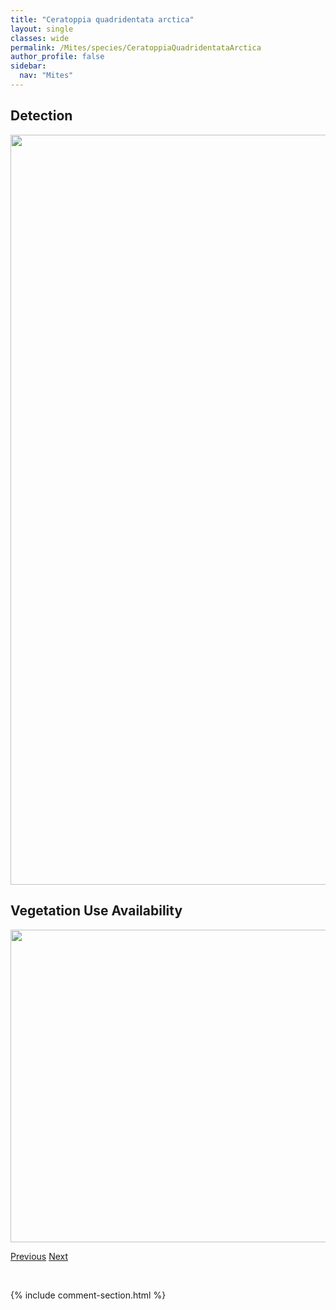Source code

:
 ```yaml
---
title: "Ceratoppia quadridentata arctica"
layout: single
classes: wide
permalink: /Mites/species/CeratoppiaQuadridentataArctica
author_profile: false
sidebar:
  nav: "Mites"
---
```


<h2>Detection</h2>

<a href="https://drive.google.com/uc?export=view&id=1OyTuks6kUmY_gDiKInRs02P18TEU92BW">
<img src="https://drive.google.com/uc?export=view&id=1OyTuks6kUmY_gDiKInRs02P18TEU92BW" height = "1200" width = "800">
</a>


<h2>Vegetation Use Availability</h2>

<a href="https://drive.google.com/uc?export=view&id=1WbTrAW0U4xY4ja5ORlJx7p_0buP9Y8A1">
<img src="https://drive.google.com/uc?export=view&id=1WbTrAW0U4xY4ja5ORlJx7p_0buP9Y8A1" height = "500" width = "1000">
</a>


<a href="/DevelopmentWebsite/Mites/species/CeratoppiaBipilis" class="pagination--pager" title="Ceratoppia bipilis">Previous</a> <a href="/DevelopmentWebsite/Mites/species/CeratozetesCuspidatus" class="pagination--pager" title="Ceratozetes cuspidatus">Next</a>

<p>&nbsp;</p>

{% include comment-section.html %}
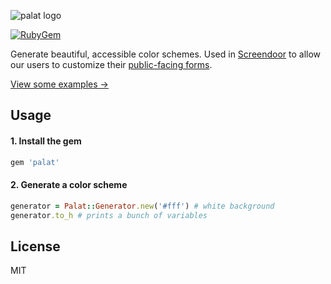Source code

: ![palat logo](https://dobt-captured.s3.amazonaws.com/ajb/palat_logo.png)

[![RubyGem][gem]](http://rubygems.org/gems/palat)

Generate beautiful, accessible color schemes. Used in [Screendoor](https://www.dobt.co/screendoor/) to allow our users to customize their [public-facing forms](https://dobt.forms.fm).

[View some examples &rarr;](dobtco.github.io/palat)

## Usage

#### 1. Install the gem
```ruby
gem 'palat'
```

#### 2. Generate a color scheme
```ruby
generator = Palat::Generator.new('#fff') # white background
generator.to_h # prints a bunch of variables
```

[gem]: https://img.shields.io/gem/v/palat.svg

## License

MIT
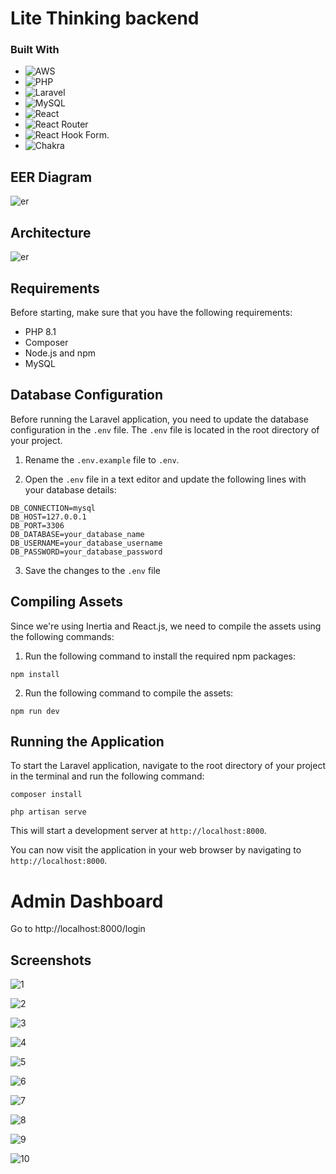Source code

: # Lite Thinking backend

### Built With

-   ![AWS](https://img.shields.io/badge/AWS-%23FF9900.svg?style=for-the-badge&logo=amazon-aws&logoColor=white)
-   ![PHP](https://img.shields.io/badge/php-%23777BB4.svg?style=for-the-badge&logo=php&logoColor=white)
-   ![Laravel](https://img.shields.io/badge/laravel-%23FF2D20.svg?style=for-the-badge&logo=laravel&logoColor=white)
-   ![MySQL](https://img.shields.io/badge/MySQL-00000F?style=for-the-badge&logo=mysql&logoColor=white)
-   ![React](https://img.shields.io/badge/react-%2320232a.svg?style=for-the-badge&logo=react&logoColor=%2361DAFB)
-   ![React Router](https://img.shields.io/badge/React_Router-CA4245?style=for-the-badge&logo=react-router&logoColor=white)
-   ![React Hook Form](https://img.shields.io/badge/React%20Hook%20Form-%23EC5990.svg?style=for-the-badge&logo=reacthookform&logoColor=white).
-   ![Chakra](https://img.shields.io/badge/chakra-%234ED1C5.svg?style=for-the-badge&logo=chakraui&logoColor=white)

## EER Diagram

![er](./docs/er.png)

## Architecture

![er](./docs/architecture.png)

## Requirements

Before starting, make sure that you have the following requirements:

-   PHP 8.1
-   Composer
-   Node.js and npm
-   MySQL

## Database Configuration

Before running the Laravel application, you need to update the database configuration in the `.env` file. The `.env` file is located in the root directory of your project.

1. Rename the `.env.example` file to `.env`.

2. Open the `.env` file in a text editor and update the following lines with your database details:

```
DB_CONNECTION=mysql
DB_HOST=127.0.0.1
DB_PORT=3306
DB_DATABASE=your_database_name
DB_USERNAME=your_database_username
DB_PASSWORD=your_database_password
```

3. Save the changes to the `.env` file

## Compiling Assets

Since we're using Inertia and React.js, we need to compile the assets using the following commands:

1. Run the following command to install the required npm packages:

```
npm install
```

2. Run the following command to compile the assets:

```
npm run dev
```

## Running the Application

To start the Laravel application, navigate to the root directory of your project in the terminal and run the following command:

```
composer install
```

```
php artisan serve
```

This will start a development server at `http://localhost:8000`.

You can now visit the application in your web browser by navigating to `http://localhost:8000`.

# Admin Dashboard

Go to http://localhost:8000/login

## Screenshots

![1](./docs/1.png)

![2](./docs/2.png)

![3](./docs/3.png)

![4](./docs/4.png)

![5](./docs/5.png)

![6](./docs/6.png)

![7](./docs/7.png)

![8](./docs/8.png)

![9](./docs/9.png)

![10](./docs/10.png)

══════════════════════════════

**Your task:** Within this material, how many lines include the word "shields"? State only the number.

**Task response:** 9